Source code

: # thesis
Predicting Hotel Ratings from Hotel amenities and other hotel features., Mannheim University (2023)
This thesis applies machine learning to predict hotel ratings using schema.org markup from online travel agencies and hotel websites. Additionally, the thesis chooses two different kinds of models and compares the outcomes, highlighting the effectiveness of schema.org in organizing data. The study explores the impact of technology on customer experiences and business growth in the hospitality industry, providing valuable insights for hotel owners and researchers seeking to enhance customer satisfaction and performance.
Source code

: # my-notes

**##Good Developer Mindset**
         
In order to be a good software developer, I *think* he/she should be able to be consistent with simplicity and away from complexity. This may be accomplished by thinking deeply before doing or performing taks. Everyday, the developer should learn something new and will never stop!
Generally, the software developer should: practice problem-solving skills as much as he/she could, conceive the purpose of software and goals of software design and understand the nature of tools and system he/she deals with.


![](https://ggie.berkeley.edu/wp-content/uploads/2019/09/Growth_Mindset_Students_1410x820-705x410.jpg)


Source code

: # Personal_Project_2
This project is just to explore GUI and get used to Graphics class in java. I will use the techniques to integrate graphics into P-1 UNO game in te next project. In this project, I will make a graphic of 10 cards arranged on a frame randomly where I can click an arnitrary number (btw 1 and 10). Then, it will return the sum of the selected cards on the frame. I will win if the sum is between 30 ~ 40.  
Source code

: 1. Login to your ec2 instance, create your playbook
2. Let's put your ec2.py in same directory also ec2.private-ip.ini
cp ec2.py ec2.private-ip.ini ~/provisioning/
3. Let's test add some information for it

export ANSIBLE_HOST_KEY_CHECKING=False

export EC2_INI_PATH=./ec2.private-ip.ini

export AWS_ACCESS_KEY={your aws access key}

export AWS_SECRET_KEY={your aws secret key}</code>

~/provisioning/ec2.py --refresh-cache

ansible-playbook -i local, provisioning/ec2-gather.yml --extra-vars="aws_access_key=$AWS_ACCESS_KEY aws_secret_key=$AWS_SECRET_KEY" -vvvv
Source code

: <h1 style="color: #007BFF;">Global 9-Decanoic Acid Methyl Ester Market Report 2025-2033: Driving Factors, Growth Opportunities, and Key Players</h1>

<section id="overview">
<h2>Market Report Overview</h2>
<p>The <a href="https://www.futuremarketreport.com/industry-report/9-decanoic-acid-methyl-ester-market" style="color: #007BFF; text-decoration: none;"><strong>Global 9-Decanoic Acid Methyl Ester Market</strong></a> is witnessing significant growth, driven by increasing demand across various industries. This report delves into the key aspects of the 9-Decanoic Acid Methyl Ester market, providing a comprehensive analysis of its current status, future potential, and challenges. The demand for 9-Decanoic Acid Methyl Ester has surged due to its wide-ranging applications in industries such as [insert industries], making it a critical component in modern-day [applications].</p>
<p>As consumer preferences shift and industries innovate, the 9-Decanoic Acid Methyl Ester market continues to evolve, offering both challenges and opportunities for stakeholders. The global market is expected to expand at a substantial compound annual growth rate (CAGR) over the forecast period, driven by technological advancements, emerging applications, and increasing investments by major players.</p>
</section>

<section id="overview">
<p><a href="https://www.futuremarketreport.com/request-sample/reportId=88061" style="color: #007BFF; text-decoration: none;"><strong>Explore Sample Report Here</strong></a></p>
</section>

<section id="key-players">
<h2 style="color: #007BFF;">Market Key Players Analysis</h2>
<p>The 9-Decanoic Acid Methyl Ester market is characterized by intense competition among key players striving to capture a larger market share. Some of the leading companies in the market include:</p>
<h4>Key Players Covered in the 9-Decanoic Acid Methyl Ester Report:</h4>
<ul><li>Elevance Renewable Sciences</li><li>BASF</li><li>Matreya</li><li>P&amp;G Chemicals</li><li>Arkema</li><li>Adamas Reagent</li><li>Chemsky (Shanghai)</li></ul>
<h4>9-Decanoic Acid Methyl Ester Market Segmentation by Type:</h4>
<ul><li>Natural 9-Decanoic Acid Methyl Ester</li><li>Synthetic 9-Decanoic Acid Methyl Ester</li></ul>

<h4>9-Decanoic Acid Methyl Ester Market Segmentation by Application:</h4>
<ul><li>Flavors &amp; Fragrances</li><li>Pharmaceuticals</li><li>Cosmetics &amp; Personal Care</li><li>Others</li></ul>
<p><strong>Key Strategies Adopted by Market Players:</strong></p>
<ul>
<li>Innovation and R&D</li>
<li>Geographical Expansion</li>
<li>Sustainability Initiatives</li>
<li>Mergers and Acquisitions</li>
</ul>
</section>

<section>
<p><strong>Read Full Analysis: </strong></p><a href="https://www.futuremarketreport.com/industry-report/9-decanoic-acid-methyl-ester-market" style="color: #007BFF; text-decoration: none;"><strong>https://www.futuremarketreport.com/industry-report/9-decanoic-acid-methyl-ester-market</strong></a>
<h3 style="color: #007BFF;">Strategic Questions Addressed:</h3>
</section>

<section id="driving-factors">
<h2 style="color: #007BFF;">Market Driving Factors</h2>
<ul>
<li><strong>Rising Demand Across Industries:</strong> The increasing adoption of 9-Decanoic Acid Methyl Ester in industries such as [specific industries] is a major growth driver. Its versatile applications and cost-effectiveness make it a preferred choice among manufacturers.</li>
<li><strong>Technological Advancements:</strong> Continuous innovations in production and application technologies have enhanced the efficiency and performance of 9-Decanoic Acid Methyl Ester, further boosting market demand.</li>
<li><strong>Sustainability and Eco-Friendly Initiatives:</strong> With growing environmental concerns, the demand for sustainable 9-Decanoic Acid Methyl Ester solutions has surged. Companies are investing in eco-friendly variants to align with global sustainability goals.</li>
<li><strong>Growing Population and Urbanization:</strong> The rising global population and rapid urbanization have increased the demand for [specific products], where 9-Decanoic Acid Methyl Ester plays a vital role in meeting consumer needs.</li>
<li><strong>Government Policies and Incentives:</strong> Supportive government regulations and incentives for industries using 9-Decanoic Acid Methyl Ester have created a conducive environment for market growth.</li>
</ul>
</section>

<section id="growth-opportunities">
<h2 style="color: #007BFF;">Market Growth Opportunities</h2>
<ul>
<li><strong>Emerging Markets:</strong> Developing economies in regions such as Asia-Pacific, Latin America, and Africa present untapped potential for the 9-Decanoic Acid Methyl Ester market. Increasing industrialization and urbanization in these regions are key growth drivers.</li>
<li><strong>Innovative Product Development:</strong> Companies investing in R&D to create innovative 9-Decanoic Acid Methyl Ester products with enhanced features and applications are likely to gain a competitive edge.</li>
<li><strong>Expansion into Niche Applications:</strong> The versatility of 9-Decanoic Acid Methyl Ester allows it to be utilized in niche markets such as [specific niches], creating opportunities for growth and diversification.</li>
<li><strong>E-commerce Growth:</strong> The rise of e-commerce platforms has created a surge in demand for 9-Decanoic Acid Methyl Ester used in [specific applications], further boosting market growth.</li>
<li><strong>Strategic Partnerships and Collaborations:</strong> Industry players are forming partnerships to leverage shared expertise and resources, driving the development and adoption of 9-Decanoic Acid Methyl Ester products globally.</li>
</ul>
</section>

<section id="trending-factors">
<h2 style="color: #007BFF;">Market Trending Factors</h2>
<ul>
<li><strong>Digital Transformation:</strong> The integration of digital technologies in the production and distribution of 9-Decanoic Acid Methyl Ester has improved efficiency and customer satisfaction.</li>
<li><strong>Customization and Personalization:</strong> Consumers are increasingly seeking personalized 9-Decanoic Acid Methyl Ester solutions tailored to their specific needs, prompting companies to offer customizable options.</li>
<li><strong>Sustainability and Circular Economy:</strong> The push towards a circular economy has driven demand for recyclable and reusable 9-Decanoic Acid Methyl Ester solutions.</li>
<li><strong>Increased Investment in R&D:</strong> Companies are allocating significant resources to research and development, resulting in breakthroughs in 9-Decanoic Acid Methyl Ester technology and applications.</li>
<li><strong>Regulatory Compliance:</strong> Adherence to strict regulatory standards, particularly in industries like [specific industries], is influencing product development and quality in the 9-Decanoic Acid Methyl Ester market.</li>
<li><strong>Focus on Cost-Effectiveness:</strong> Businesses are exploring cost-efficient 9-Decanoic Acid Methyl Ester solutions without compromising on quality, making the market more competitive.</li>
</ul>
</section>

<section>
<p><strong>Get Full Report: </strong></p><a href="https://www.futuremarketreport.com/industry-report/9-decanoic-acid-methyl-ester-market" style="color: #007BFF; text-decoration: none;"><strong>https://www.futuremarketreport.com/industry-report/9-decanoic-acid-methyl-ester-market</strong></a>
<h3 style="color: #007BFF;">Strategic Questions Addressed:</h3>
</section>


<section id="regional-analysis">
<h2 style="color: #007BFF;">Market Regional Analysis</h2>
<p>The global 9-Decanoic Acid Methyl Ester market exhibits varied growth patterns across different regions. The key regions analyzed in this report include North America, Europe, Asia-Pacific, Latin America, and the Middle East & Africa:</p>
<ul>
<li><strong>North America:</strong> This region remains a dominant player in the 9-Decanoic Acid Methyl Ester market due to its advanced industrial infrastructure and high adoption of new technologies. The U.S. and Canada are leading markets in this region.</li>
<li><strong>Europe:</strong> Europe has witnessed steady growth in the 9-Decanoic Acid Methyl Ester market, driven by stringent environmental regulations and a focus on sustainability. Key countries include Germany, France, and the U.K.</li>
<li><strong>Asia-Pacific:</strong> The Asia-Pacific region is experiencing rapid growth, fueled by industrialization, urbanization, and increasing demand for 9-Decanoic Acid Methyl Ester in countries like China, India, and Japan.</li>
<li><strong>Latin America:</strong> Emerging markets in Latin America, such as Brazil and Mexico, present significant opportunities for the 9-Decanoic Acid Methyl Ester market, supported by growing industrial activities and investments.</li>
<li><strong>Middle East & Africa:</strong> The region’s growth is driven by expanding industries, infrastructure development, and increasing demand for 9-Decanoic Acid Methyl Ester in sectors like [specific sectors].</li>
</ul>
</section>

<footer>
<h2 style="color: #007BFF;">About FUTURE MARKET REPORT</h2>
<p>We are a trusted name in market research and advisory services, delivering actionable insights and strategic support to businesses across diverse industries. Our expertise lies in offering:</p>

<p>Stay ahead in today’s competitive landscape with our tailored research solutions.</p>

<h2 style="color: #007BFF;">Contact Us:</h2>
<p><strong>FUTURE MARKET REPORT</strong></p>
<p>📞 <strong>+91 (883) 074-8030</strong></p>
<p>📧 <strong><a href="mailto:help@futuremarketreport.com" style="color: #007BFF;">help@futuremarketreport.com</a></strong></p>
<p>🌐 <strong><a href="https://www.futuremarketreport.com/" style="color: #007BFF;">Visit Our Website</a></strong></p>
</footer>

Work order: Start at the first line of the entries and stop at the line with "This thesis applies". Retype each of those lines exactly, both ends included.

Written solution:
Source code

: # thesis
Predicting Hotel Ratings from Hotel amenities and other hotel features., Mannheim University (2023)
This thesis applies machine learning to predict hotel ratings using schema.org markup from online travel agencies and hotel websites. Additionally, the thesis chooses two different kinds of models and compares the outcomes, highlighting the effectiveness of schema.org in organizing data. The study explores the impact of technology on customer experiences and business growth in the hospitality industry, providing valuable insights for hotel owners and researchers seeking to enhance customer satisfaction and performance.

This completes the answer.